He caught up with Delph a little ways down the road.
"They don't need to ask me for money," Fiepet explained, "It's what they're owed for their service! They needn't have been so generous."
"You always think the best of people," sighed Delph, "I'm sure that giving you those shoes served their own agenda better than ours. No one goes to that extent just out of the goodness of their heart."
"Father did," said Fiepet, "Do you think he expected something in return..?"
"Father was a good man; but the number who exploited him for it far outweighed those who thanked him. People say they see him in me, but in all honesty, your personality's closer."
Fiepet slipped his feet out of the old man's shoes and nudged them over to exchange with Delph's. His brother had squelched too long, and he worried of the damage done by a long walk in wet shoes. Delph didn't hesitate to swap.
"You see?" he said to Fiepet, "This is exactly what I mean. Once again you're taken advantage of, and you're left all the worse for it! Say, brother, back there in the forest, wasn't it all a little too strange?"
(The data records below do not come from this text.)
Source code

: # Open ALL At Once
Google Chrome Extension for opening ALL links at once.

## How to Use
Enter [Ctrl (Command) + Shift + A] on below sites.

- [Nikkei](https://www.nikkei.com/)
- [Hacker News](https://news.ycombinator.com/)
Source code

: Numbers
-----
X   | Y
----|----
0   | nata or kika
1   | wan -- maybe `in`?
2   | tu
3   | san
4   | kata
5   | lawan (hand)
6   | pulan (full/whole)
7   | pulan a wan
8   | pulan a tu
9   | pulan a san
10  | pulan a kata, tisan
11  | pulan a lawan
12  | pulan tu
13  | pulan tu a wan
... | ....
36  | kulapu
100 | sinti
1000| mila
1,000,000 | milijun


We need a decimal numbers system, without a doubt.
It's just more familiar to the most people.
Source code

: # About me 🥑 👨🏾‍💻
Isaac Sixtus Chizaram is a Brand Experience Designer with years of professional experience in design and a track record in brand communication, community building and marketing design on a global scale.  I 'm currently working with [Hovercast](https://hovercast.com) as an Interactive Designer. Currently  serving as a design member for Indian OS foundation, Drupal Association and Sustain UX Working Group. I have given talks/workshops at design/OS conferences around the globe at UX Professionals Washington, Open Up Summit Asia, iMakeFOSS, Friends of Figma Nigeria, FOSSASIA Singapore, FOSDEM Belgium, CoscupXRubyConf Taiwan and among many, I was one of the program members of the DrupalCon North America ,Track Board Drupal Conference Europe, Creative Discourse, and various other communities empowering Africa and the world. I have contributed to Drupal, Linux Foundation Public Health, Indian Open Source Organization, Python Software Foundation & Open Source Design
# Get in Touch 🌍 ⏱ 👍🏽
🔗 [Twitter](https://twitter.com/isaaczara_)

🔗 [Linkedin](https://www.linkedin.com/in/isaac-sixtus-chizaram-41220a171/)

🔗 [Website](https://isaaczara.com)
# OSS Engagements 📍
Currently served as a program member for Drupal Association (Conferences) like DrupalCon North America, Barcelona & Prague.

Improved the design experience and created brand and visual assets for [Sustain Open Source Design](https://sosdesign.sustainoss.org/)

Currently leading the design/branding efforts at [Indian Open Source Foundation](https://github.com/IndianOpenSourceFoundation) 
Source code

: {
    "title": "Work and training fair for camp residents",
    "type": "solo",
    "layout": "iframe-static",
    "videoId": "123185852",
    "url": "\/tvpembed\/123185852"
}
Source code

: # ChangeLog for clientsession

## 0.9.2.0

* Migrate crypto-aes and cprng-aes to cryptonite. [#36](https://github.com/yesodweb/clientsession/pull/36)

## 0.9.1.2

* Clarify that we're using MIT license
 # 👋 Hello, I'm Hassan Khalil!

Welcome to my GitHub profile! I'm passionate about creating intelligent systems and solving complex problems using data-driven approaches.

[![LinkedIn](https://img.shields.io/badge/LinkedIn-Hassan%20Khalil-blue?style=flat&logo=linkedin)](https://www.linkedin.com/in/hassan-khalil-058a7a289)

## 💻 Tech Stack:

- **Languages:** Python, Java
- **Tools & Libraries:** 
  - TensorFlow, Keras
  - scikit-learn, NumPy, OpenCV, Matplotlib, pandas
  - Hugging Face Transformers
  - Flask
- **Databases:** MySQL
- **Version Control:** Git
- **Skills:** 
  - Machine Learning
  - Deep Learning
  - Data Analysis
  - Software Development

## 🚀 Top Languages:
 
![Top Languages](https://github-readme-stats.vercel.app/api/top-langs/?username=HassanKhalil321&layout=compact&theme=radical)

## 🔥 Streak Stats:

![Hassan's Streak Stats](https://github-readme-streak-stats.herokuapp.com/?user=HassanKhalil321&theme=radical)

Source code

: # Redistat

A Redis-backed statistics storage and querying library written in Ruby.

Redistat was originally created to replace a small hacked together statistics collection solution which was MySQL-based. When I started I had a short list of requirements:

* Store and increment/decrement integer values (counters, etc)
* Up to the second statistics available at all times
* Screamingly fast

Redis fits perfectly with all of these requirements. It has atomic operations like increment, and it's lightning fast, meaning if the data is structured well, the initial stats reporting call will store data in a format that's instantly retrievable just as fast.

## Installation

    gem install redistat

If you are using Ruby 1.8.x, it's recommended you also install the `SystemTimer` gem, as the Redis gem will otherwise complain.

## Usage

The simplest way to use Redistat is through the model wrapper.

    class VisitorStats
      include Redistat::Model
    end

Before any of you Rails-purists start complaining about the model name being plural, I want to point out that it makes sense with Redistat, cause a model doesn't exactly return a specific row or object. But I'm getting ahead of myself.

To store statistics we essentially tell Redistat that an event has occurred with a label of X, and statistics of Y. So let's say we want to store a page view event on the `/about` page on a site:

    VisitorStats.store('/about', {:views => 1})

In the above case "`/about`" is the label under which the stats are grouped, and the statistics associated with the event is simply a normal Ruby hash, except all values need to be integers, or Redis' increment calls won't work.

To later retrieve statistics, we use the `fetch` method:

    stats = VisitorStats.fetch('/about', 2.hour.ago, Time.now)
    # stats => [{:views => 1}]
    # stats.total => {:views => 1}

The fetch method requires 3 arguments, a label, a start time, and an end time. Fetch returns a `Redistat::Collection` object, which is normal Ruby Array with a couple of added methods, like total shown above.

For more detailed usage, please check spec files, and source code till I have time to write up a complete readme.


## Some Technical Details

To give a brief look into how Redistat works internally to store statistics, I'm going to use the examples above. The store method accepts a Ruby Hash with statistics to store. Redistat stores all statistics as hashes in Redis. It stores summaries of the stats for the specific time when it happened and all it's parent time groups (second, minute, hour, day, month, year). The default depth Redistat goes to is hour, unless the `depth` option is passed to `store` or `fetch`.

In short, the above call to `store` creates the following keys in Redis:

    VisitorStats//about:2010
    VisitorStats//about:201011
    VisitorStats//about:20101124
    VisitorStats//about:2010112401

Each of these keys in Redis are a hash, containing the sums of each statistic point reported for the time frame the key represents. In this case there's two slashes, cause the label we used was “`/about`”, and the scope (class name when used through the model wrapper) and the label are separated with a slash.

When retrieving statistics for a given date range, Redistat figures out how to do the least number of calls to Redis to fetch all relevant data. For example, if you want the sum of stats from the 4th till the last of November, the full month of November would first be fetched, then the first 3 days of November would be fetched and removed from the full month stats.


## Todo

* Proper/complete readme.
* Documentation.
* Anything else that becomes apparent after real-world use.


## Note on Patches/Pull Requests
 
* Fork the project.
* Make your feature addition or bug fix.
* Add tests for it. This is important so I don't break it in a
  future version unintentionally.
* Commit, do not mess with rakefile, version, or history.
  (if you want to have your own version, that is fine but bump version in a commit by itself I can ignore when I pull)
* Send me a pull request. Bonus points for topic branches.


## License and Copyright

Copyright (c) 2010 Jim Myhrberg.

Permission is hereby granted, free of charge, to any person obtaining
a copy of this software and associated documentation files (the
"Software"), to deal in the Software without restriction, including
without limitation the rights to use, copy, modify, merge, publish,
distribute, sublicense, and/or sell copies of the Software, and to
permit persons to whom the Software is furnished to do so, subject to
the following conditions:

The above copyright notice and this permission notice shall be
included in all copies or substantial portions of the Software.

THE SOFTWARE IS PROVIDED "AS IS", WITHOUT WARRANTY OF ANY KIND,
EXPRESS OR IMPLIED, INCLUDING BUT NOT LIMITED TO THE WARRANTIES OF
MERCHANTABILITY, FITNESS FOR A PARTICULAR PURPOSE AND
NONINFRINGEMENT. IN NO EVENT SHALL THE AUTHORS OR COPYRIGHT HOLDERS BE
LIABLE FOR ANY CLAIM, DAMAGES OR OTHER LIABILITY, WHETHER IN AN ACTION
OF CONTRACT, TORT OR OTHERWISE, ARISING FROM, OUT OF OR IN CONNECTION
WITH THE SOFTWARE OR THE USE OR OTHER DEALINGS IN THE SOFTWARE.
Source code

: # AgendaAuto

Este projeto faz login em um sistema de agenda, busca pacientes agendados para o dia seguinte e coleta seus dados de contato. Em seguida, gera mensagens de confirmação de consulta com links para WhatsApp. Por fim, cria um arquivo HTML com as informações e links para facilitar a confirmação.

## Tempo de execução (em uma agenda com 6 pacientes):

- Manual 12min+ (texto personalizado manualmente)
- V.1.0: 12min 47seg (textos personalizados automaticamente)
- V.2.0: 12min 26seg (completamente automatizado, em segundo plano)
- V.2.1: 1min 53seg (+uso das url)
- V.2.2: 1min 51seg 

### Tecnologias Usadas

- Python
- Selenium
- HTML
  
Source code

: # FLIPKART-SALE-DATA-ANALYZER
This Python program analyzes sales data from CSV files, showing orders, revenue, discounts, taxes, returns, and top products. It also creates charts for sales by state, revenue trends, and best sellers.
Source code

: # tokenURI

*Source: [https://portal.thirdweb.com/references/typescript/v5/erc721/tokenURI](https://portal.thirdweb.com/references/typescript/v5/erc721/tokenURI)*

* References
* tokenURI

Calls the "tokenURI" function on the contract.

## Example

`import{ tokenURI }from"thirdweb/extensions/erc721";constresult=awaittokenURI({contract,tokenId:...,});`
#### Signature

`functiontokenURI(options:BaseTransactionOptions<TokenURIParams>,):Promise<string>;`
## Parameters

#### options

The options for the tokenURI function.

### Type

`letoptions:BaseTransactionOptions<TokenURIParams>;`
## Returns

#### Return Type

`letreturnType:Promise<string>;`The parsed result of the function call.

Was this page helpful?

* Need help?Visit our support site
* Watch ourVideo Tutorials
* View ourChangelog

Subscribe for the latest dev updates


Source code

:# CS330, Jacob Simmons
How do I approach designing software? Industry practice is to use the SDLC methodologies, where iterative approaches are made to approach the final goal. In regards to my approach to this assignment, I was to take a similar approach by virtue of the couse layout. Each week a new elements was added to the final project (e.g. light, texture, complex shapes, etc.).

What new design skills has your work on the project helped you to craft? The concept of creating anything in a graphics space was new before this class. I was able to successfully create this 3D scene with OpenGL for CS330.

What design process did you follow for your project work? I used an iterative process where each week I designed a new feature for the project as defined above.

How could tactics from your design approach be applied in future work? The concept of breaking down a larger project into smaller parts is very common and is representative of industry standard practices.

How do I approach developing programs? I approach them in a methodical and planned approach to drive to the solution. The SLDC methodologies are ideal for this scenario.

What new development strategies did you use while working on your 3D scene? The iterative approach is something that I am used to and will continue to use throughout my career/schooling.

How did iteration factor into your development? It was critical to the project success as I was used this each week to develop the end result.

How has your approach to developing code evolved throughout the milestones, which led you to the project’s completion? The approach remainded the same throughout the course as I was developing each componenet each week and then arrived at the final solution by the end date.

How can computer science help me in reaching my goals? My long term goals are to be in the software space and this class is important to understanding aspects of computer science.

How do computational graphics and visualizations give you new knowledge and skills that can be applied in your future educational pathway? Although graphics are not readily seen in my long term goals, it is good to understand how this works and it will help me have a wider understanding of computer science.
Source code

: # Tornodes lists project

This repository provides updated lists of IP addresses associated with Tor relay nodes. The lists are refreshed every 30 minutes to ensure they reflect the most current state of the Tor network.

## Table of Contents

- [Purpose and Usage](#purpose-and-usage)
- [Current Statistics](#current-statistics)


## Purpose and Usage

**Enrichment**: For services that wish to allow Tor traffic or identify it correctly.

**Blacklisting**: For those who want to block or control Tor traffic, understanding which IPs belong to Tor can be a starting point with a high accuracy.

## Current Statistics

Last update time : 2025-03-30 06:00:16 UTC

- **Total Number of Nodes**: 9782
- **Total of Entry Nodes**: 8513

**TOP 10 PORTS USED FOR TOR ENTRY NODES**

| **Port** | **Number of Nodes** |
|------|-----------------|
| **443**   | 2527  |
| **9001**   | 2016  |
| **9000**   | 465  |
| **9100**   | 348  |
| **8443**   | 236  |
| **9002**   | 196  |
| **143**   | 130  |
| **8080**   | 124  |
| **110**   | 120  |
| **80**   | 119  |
Having met the old man and his wife, Fiepet was thoroughly decided on the matter.
"The camp must have been his," he said, "Nothing strange about it. We got worked up over nothing but our own imaginations. Even though he's left us, father's tales have clearly remained in our thoughts."
"But the shoes... and the compass? They clearly didn't look to belong to a man such as him-"
"Delphin Strahl! Enough of your musings. You're the same now as you were ten years ago; the simplest explanation is often is the most correct. We don't need to question everything."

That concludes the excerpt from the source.